Clinical Trial Details
— Status: Recruiting
Administrative data
NCT number |
NCT05432024 |
Other study ID # |
RDC-2022.01 |
Secondary ID |
|
Status |
Recruiting |
Phase |
|
First received |
|
Last updated |
|
Start date |
March 8, 2023 |
Est. completion date |
March 2025 |
Study information
Verified date |
November 2023 |
Source |
R&D Cardiologie |
Contact |
Lucas VA Boersma, MD, PhD |
Phone |
0883200900 |
Email |
l.boersma[@]antoniusziekenhuis.nl |
Is FDA regulated |
No |
Health authority |
|
Study type |
Observational
|
Clinical Trial Summary
Ineffective ablation lesions can cause arrhythmia recurrence after catheter ablation for
cardiac arrhythmia. Ablation lesions can be created with various ablation energy modalities.
This study uses cardiovascular magnetic resonance imaging to evaluate the ablation lesion
characteristics of radiofrequency ablation, ultra-low temperature cryo ablation, and pulsed
field ablation.
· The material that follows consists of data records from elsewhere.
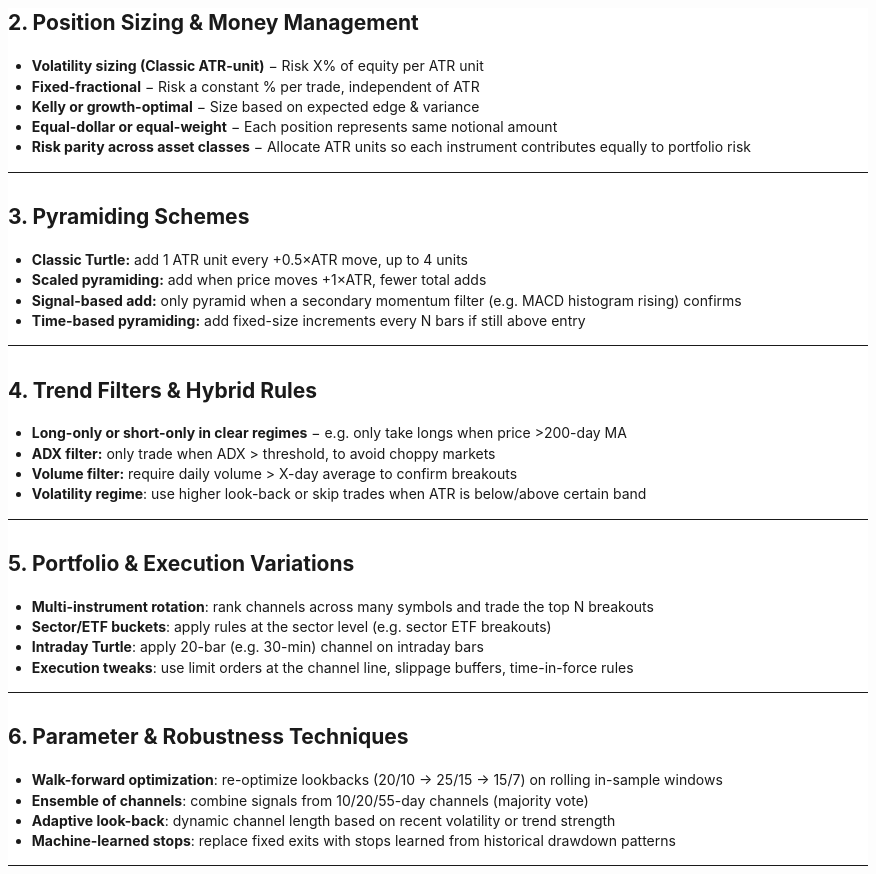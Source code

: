 ## 2. Position Sizing & Money Management

* **Volatility sizing (Classic ATR-unit)**
  − Risk X% of equity per ATR unit
* **Fixed-fractional**
  − Risk a constant % per trade, independent of ATR
* **Kelly or growth-optimal**
  − Size based on expected edge & variance
* **Equal-dollar or equal-weight**
  − Each position represents same notional amount
* **Risk parity across asset classes**
  − Allocate ATR units so each instrument contributes equally to portfolio risk

---

## 3. Pyramiding Schemes

* **Classic Turtle:** add 1 ATR unit every +0.5×ATR move, up to 4 units
* **Scaled pyramiding:** add when price moves +1×ATR, fewer total adds
* **Signal-based add:** only pyramid when a secondary momentum filter (e.g. MACD histogram rising) confirms
* **Time-based pyramiding:** add fixed-size increments every N bars if still above entry

---

## 4. Trend Filters & Hybrid Rules

* **Long-only or short-only in clear regimes**
  − e.g. only take longs when price >200-day MA
* **ADX filter:** only trade when ADX > threshold, to avoid choppy markets
* **Volume filter:** require daily volume > X-day average to confirm breakouts
* **Volatility regime**: use higher look-back or skip trades when ATR is below/above certain band

---

## 5. Portfolio & Execution Variations

* **Multi-instrument rotation**: rank channels across many symbols and trade the top N breakouts
* **Sector/ETF buckets**: apply rules at the sector level (e.g. sector ETF breakouts)
* **Intraday Turtle**: apply 20-bar (e.g. 30-min) channel on intraday bars
* **Execution tweaks**: use limit orders at the channel line, slippage buffers, time-in-force rules

---

## 6. Parameter & Robustness Techniques

* **Walk-forward optimization**: re-optimize lookbacks (20/10 → 25/15 → 15/7) on rolling in-sample windows
* **Ensemble of channels**: combine signals from 10/20/55-day channels (majority vote)
* **Adaptive look-back**: dynamic channel length based on recent volatility or trend strength
* **Machine-learned stops**: replace fixed exits with stops learned from historical drawdown patterns

---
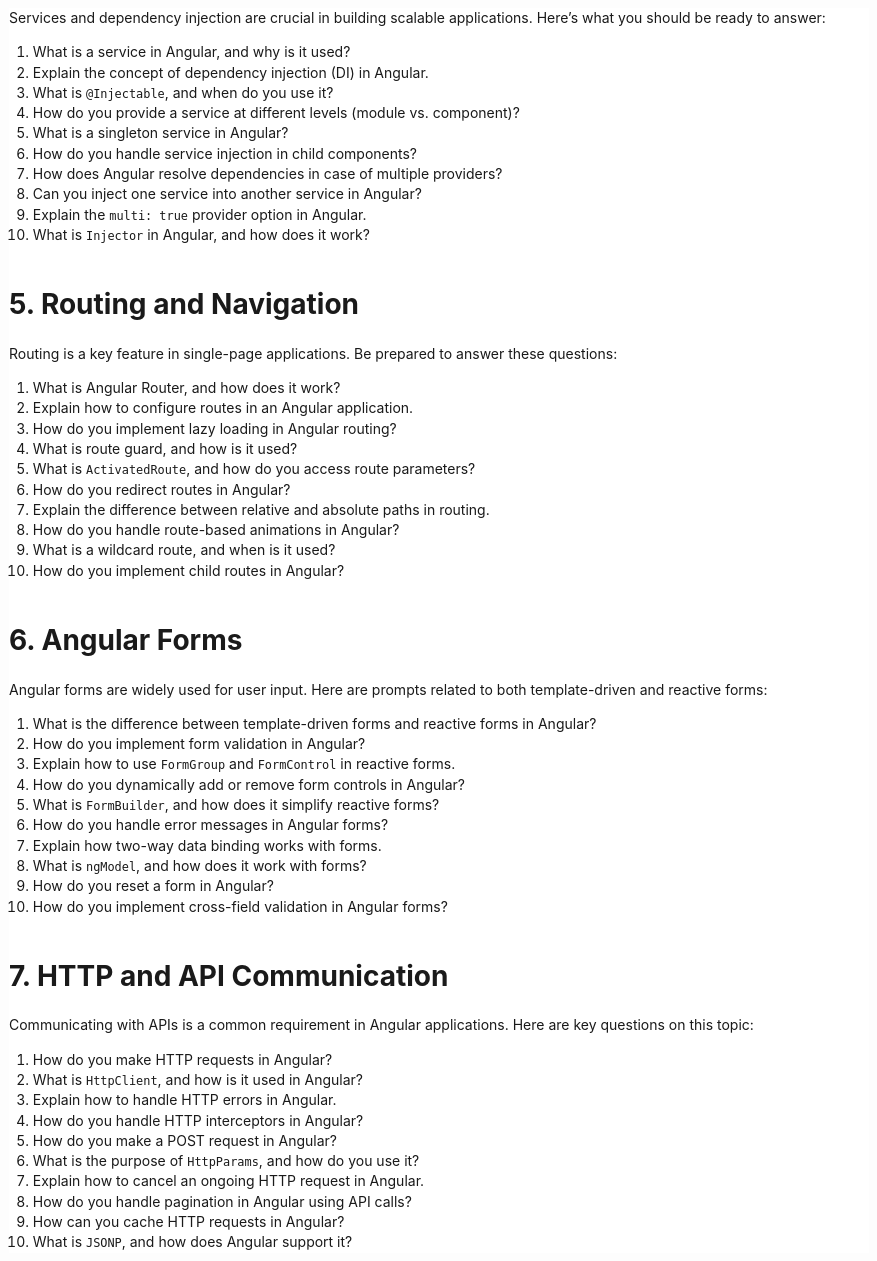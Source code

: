 Services and dependency injection are crucial in building scalable applications. Here’s what you should be ready to answer:

1.  What is a service in Angular, and why is it used?
2.  Explain the concept of dependency injection (DI) in Angular.
3.  What is `@Injectable`, and when do you use it?
4.  How do you provide a service at different levels (module vs. component)?
5.  What is a singleton service in Angular?
6.  How do you handle service injection in child components?
7.  How does Angular resolve dependencies in case of multiple providers?
8.  Can you inject one service into another service in Angular?
9.  Explain the `multi: true` provider option in Angular.
10.  What is `Injector` in Angular, and how does it work?

# 5\. Routing and Navigation

Routing is a key feature in single-page applications. Be prepared to answer these questions:

1.  What is Angular Router, and how does it work?
2.  Explain how to configure routes in an Angular application.
3.  How do you implement lazy loading in Angular routing?
4.  What is route guard, and how is it used?
5.  What is `ActivatedRoute`, and how do you access route parameters?
6.  How do you redirect routes in Angular?
7.  Explain the difference between relative and absolute paths in routing.
8.  How do you handle route-based animations in Angular?
9.  What is a wildcard route, and when is it used?
10.  How do you implement child routes in Angular?

# 6\. Angular Forms

Angular forms are widely used for user input. Here are prompts related to both template-driven and reactive forms:

1.  What is the difference between template-driven forms and reactive forms in Angular?
2.  How do you implement form validation in Angular?
3.  Explain how to use `FormGroup` and `FormControl` in reactive forms.
4.  How do you dynamically add or remove form controls in Angular?
5.  What is `FormBuilder`, and how does it simplify reactive forms?
6.  How do you handle error messages in Angular forms?
7.  Explain how two-way data binding works with forms.
8.  What is `ngModel`, and how does it work with forms?
9.  How do you reset a form in Angular?
10.  How do you implement cross-field validation in Angular forms?

# 7\. HTTP and API Communication

Communicating with APIs is a common requirement in Angular applications. Here are key questions on this topic:

1.  How do you make HTTP requests in Angular?
2.  What is `HttpClient`, and how is it used in Angular?
3.  Explain how to handle HTTP errors in Angular.
4.  How do you handle HTTP interceptors in Angular?
5.  How do you make a POST request in Angular?
6.  What is the purpose of `HttpParams`, and how do you use it?
7.  Explain how to cancel an ongoing HTTP request in Angular.
8.  How do you handle pagination in Angular using API calls?
9.  How can you cache HTTP requests in Angular?
10.  What is `JSONP`, and how does Angular support it?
The ablation lesion characteristics of different energy characteristics will
be compared. Additionally, arrhythmia recurrence and quality of life will be evaluated for
the different energy modalities.
Description:
Catheter ablation has become a cornerstone in the treatment of atrial fibrillation (AF).
Typically, radiofrequency ablation (RFA) and cryoballoon ablation are used to perform
pulmonary vein isolation (PVI). This treatment is effective in the majority of patients, but
nevertheless 35% of patients have arrhythmia recurrence at 1-year follow up. These recurrence
rates have been attributed to multiple factors, including ineffective ablation lesions,
presence of non-pulmonary vein arrhythmia triggers, and disease progression.
Ineffective ablation lesions can cause arrhythmia recurrence through electrical reconnection.
Electrical reconnection can occur when gaps are present in the ablation line due to
non-durable, non-transmural or non-contiguous ablation lesions. Conventionally, ablation
lesion assessment is performed using a redo electrophysiology study at three months
post-ablation. During a redo electrophysiology study, a catheter is used to measure the local
electrical signals to enable identification of sites with electrical reconnection. This
method is effective but poses the patient to the procedural risks of these invasive
measurements. Cardiovascular magnetic resonance (CMR) imaging may provide an alternative
method for the evaluation of ablation lesions. Modern acquisition and post-processing
techniques are under development and being used to image the atrial wall. These techniques
may effectively visualize the fibrous tissue of ablation lesions, which enables a
non-invasive method to characterize the lesions of catheter ablation.
To reduce arrhythmia recurrence caused by electrical reconnection, several novel ablation
techniques have been developed in the last years. These novel ablation techniques can
potentially reduce arrhythmia recurrence by enabling the creation of durable, transmural and
contiguous ablation lesions. Novel ablation modalities include ultra-low temperature
cryoablation (ULTC) and pulsed field ablation (PFA) that use near-critical nitrogen and
pulsed electrical fields to create ablation lesions. The initial clinical outcomes of both
ablation modalities are favorable, but little data are available on the ablation lesion
characteristics. Additionally, novel techniques were developed to improve the procedural
outcomes of RFA. High power, short duration (HPSD) RF energy applications cause more
resistive and less conductive tissue heating compared to convention RFA, which results in
more durable ablation lesions and less arrhythmia recurrence while safety outcomes are
similar.
This study aims to use CMR to evaluate the ablation lesion characteristics of HPSD RFA, ULTC
and PFA. This novel information can be used to quantitatively compare different ablation
modalities. Furthermore, this study could contribute to our knowledge on ablation lesion
formation, which may be used to further develop our ablation strategies.